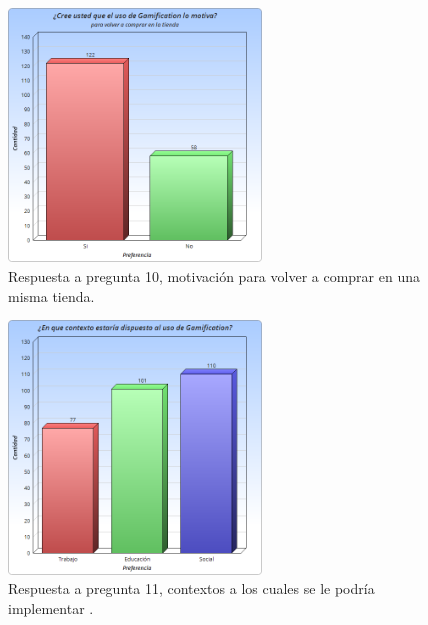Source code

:\begin{figure}[!htb]
  \centering
  \includegraphics[width=0.6\textwidth]{images/Graficos/graf_5_11.png}
  \caption[Gráfico pregunta 10, motivación para volver a comprar en una misma tienda.]{Respuesta a pregunta 10, motivación para volver a comprar en una misma tienda.}
  \label{fig:chart5.11}
\end{figure}

\begin{figure}[!htb]
  \centering
  \includegraphics[width=0.6\textwidth]{images/Graficos/graf_5_12.png}
  \caption[Gráfico pregunta 11, contextos a los cuales se le podría implementar {\gam}.]{Respuesta a pregunta 11, contextos a los cuales se le podría implementar {\gam}.}
  \label{fig:chart5.12}
\end{figure}


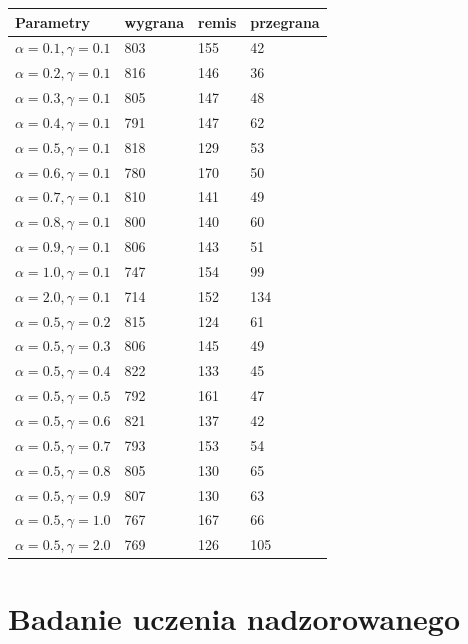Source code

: \documentclass{article}
\begin{document}
\begin{center}
  \begin{tabular}{|l|l|l|l|}
    \hline
    Parametry & wygrana & remis & przegrana \\ \hline
    $\alpha = 0.1, \gamma = 0.1$ & 803 & 155 & 42 \\ \hline
    $\alpha = 0.2, \gamma = 0.1$ & 816 & 146 & 36 \\ \hline
    $\alpha = 0.3, \gamma = 0.1$ & 805 & 147 & 48 \\ \hline
    $\alpha = 0.4, \gamma = 0.1$ & 791 & 147 & 62 \\ \hline
    $\alpha = 0.5, \gamma = 0.1$ & 818 & 129 & 53 \\ \hline
    $\alpha = 0.6, \gamma = 0.1$ & 780 & 170 & 50 \\ \hline
    $\alpha = 0.7, \gamma = 0.1$ & 810 & 141 & 49 \\ \hline
    $\alpha = 0.8, \gamma = 0.1$ & 800 & 140 & 60 \\ \hline
    $\alpha = 0.9, \gamma = 0.1$ & 806 & 143 & 51 \\ \hline
    $\alpha = 1.0, \gamma = 0.1$ & 747 & 154 & 99 \\ \hline
    $\alpha = 2.0, \gamma = 0.1$ & 714 & 152 & 134 \\ \hline\hline
    $\alpha = 0.5, \gamma = 0.2$ & 815 & 124 & 61 \\ \hline
    $\alpha = 0.5, \gamma = 0.3$ & 806 & 145 & 49 \\ \hline
    $\alpha = 0.5, \gamma = 0.4$ & 822 & 133 & 45 \\ \hline
    $\alpha = 0.5, \gamma = 0.5$ & 792 & 161 & 47 \\ \hline
    $\alpha = 0.5, \gamma = 0.6$ & 821 & 137 & 42 \\ \hline
    $\alpha = 0.5, \gamma = 0.7$ & 793 & 153 & 54 \\ \hline
    $\alpha = 0.5, \gamma = 0.8$ & 805 & 130 & 65 \\ \hline
    $\alpha = 0.5, \gamma = 0.9$ & 807 & 130 & 63 \\ \hline
    $\alpha = 0.5, \gamma = 1.0$ & 767 & 167 & 66 \\ \hline
    $\alpha = 0.5, \gamma = 2.0$ & 769 & 126 & 105 \\ \hline
  \end{tabular}
\end{center}



\section{Badanie uczenia nadzorowanego}
\end{document}
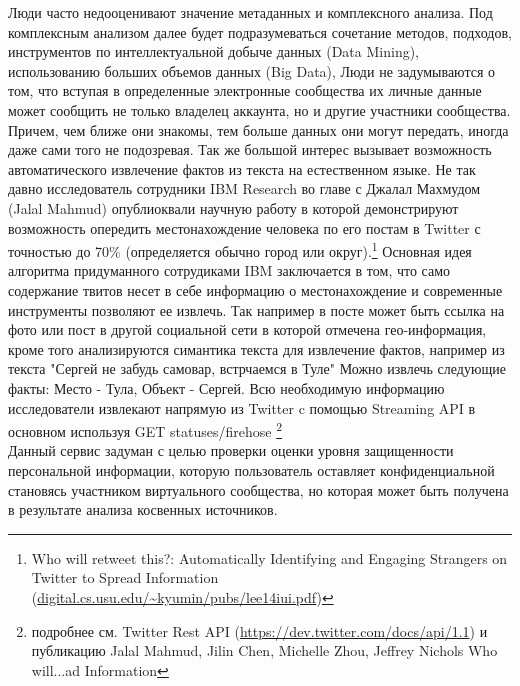 Люди часто недооценивают значение метаданных и комплексного анализа. 
Под комплексным анализом далее будет подразумеваться сочетание методов, подходов, инструментов по интеллектуальной добыче данных (Data Mining), %
использованию больших объемов данных (Big Data), 
Люди не задумываются о том, что вступая в определенные электронные сообщества их личные данные может сообщить не только владелец аккаунта, но и другие участники сообщества. Причем, чем ближе они знакомы, тем больше данных они могут передать, иногда даже сами того не подозревая. Так же большой интерес вызывает возможность автоматического извлечение фактов из текста на естественном языке. Не так давно исследователь сотрудники IBM Research во главе с Джалал Махмудом (Jalal Mahmud) опублиоквали научную работу в которой демонстрируют возможность опередить местонахождение человека по его постам в Twitter с точностью до 70\% (определяется обычно город или округ).\footnote{Who will retweet this?: Automatically Identifying and Engaging Strangers on Twitter to Spread Information (\url{digital.cs.usu.edu/~kyumin/pubs/lee14iui.pdf‎})}
 Основная идея алгоритма придуманного сотрудиками IBM заключается в том, что само содержание твитов несет в себе информацию о местонахождение и современные  инструменты  позволяют ее извлечь. Так например в посте может быть ссылка на фото или пост в другой социальной сети в которой отмечена гео-информация, кроме того анализируются симантика текста для извлечение фактов, например из текста "Сергей не забудь самовар, встрчаемся в Туле" Можно извлечь следующие факты: Место - Тула, Объект - Сергей. Всю необходимую информацию исследователи извлекают напрямую из Twitter c помощью Streaming API в основном используя GET statuses/firehose \footnote{подробнее см. Twitter Rest API (\url{https://dev.twitter.com/docs/api/1.1}) и публикацию Jalal Mahmud, Jilin Chen, Michelle Zhou, Jeffrey Nichols Who will...ad Information} \\



Данный сервис задуман с целью проверки оценки уровня защищенности персональной информации, которую пользователь оставляет конфиденциальной становясь участником виртуального сообщества, но которая может быть получена в результате анализа косвенных источников. \\

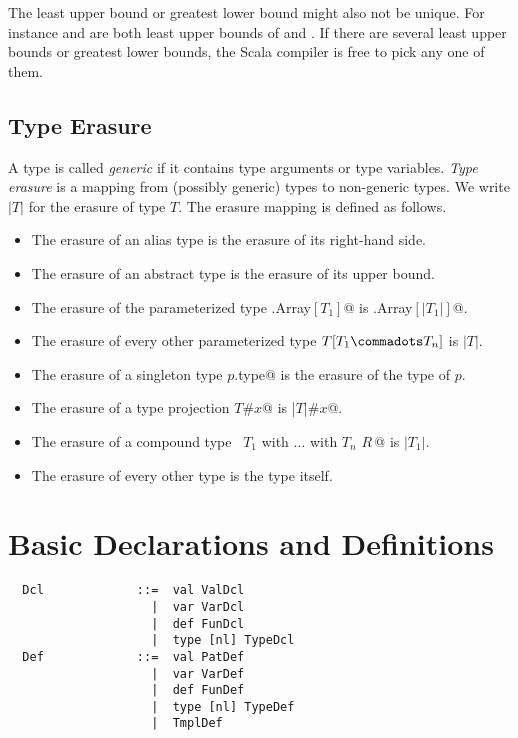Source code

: The least upper bound or greatest lower bound might also not be
unique. For instance  and  are both
least upper bounds of  and . If there are several
least upper bounds or greatest lower bounds, the Scala compiler is
free to pick any one of them.

\section{Type Erasure}
\label{sec:erasure}

A type is called {\em generic} if it contains type arguments or type variables.
{\em Type erasure} is a mapping from (possibly generic) types to
non-generic types. We write $|T|$ for the erasure of type $T$.
The erasure mapping is defined as follows.
\begin{itemize}
\item The erasure of an alias type is the erasure of its right-hand side. %
\item The erasure of an abstract type is the erasure of its upper bound.
\item The erasure of the parameterized type \lstinline@scala.Array$[T_1]$@ is
 \lstinline@scala.Array$[|T_1|]$@.
 \item The erasure of every other parameterized type $T[T_1 \commadots T_n]$ is $|T|$.
\item The erasure of a singleton type \lstinline@$p$.type@ is the 
      erasure of the type of $p$.
\item The erasure of a type projection \lstinline@$T$#$x$@ is \lstinline@|$T$|#$x$@.
\item The erasure of a compound type ~\lstinline@$T_1$ with $\ldots$ with $T_n$ {$R\,$}@ 
      is $|T_1|$.
\item The erasure of every other type is the type itself.
\end{itemize}

\chapter{Basic Declarations and Definitions}
\label{sec:defs}

\syntax\begin{lstlisting}
  Dcl             ::=  val ValDcl
                    |  var VarDcl
                    |  def FunDcl
                    |  type [nl] TypeDcl
  Def             ::=  val PatDef 
                    |  var VarDef 
                    |  def FunDef 
                    |  type [nl] TypeDef 
                    |  TmplDef
\end{lstlisting}

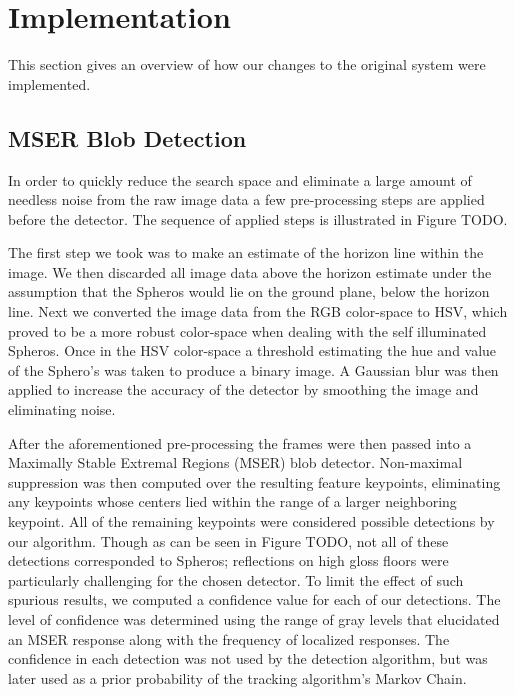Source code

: \section{Implementation}
\label{sec:impl}

This section gives an overview of how our changes to the original system were implemented.

\subsection{MSER Blob Detection}
In order to quickly reduce the search space and eliminate a large amount of needless noise from the raw image data a few
pre-processing steps are applied before the detector. The sequence of applied steps is illustrated in Figure TODO.

The first step we took was to make an estimate of the horizon line within the image. We then discarded all image data above the
horizon estimate under the assumption that the Spheros would lie on the ground plane, below the horizon line. Next we
converted the image data from the RGB color-space to HSV, which proved to be a more robust color-space when dealing with
the self illuminated Spheros. Once in the HSV color-space a threshold estimating the hue and value of the Sphero's was taken to
produce a binary image. A Gaussian blur was then applied to increase the accuracy of the detector by smoothing the image and
eliminating noise.

After the aforementioned pre-processing the frames were then passed into a Maximally Stable Extremal Regions (MSER) blob
detector. Non-maximal suppression was then computed over the resulting feature keypoints, eliminating any keypoints whose
centers lied within the range of a larger neighboring keypoint. All of the remaining keypoints were considered possible detections
by our algorithm. Though as can be seen in Figure TODO, not all of these detections corresponded to Spheros; reflections on
high gloss floors were particularly challenging for the chosen detector. To limit the effect of such spurious results, we computed a
confidence value for each of our detections. The level of confidence was determined using the range of gray levels that
elucidated an MSER response along with the frequency of localized responses. The confidence in each detection was not used
by the detection algorithm, but was later used as a prior probability of the tracking algorithm's Markov Chain.

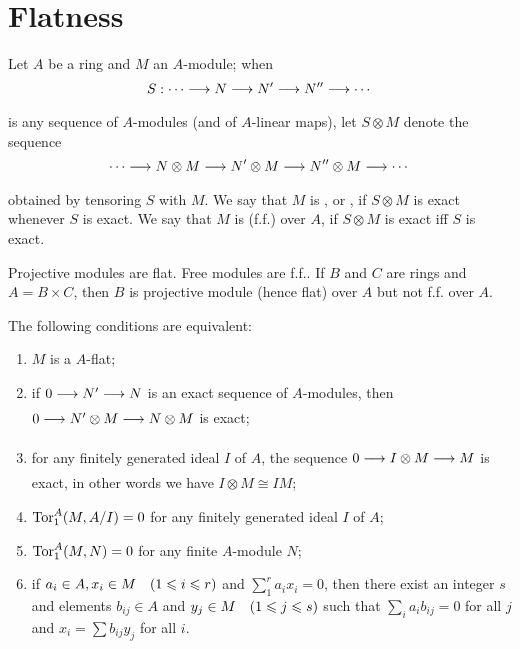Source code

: \documentclass[../main]{subfiles}
\begin{document}
\section{Flatness}\label{sec:03}

\begin{pardefinition}
    Let $A$ be a ring and $M$ an $A$-module; when \[S:\cdots \varrightarrow{} N \varrightarrow{} N' \varrightarrow{} N'' \varrightarrow{} \cdots\] is any sequence of $A$-modules (and of $A$-linear maps), let $S \otimes M$ denote the sequence \[\cdots \varrightarrow{} N \otimes M \varrightarrow{} N' \otimes M \varrightarrow{} N'' \otimes M \varrightarrow{} \cdots\] obtained by tensoring $S$ with $M$. We say that $M$ is , or , if $S\otimes M$ is exact whenever $S$ is exact. We say that $M$ is  (f.f.) over $A$, if $S\otimes M$ is exact iff $S$ is exact.     
\end{pardefinition}

\begin{example} 
    Projective modules are flat. Free modules are f.f.. If $B$ and $C$ are rings and $A = B \times C$, then $B$ is projective module (hence flat) over $A$ but not f.f. over $A$.
\end{example}

\begin{theorem}\label{thm:001}
    The following conditions are equivalent:
    \begin{enumerate} [label={(\arabic*)}]
       \item $M$ is a $A$-flat;
       \item if $0 \varrightarrow{} N' \varrightarrow{} N$ is an exact sequence of $A$-modules, then \newline $0 \varrightarrow{} N' \otimes M \varrightarrow{} N \otimes M$ is exact;
       \item for any finitely generated ideal $I$ of $A$, the sequence $0 \varrightarrow{} I\otimes M \varrightarrow{} M$ is exact, in other words we have $I \otimes M \cong IM$;
       \item $\operatorname{Tor}^A_1 (M, A/ I) = 0$ for any finitely generated ideal $I$ of $A$;
       \item $\operatorname{Tor}^A_1(M,N) = 0$ for any finite $A$-module $N$;
       \item if $a_i \in A, x_i \in M\for{1 \leq i \leq r}$ and $\sum_1^r a_i x_i = 0$, then there exist an integer $s$ and elements $b_{ij} \in A$ and $y_j \in M\for{1 \leq j \leq s}$ such that $\sum_i a_i b_{ij} = 0$ for all $j$ and $x_i = \sum b_{ij}y_j$ for all $i$.
    \end{enumerate}
\end{theorem}
\end{document}
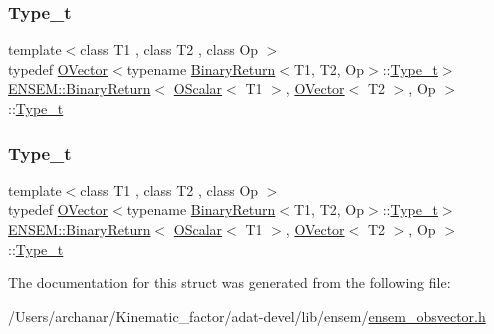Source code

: \subsubsection{\texorpdfstring{Type\_t}{Type\_t}\hspace{0.1cm}{\footnotesize\ttfamily [2/3]}}
{\footnotesize\ttfamily template$<$class T1 , class T2 , class Op $>$ \\
typedef \mbox{\hyperlink{classENSEM_1_1OVector}{O\+Vector}}$<$typename \mbox{\hyperlink{structENSEM_1_1BinaryReturn}{Binary\+Return}}$<$T1, T2, Op$>$\+::\mbox{\hyperlink{structENSEM_1_1BinaryReturn_3_01OScalar_3_01T1_01_4_00_01OVector_3_01T2_01_4_00_01Op_01_4_ab27873926cc30b187ec230fa31f23dae}{Type\+\_\+t}}$>$ \mbox{\hyperlink{structENSEM_1_1BinaryReturn}{E\+N\+S\+E\+M\+::\+Binary\+Return}}$<$ \mbox{\hyperlink{classENSEM_1_1OScalar}{O\+Scalar}}$<$ T1 $>$, \mbox{\hyperlink{classENSEM_1_1OVector}{O\+Vector}}$<$ T2 $>$, Op $>$\+::\mbox{\hyperlink{structENSEM_1_1BinaryReturn_3_01OScalar_3_01T1_01_4_00_01OVector_3_01T2_01_4_00_01Op_01_4_ab27873926cc30b187ec230fa31f23dae}{Type\+\_\+t}}}

\mbox{\label{structENSEM_1_1BinaryReturn_3_01OScalar_3_01T1_01_4_00_01OVector_3_01T2_01_4_00_01Op_01_4_ab27873926cc30b187ec230fa31f23dae}} 
\subsubsection{\texorpdfstring{Type\_t}{Type\_t}\hspace{0.1cm}{\footnotesize\ttfamily [3/3]}}
{\footnotesize\ttfamily template$<$class T1 , class T2 , class Op $>$ \\
typedef \mbox{\hyperlink{classENSEM_1_1OVector}{O\+Vector}}$<$typename \mbox{\hyperlink{structENSEM_1_1BinaryReturn}{Binary\+Return}}$<$T1, T2, Op$>$\+::\mbox{\hyperlink{structENSEM_1_1BinaryReturn_3_01OScalar_3_01T1_01_4_00_01OVector_3_01T2_01_4_00_01Op_01_4_ab27873926cc30b187ec230fa31f23dae}{Type\+\_\+t}}$>$ \mbox{\hyperlink{structENSEM_1_1BinaryReturn}{E\+N\+S\+E\+M\+::\+Binary\+Return}}$<$ \mbox{\hyperlink{classENSEM_1_1OScalar}{O\+Scalar}}$<$ T1 $>$, \mbox{\hyperlink{classENSEM_1_1OVector}{O\+Vector}}$<$ T2 $>$, Op $>$\+::\mbox{\hyperlink{structENSEM_1_1BinaryReturn_3_01OScalar_3_01T1_01_4_00_01OVector_3_01T2_01_4_00_01Op_01_4_ab27873926cc30b187ec230fa31f23dae}{Type\+\_\+t}}}



The documentation for this struct was generated from the following file\+:\begin{DoxyCompactItemize}
\item 
/\+Users/archanar/\+Kinematic\+\_\+factor/adat-\/devel/lib/ensem/\mbox{\hyperlink{adat-devel_2lib_2ensem_2ensem__obsvector_8h}{ensem\+\_\+obsvector.\+h}}\end{DoxyCompactItemize}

——

[What this task involves]:
All lines from the listing above that include "algorithm" should be shown.

[Task response]:
by our algorithm. Though as can be seen in Figure TODO, not all of these detections corresponded to Spheros; reflections on
by the detection algorithm, but was later used as a prior probability of the tracking algorithm's Markov Chain.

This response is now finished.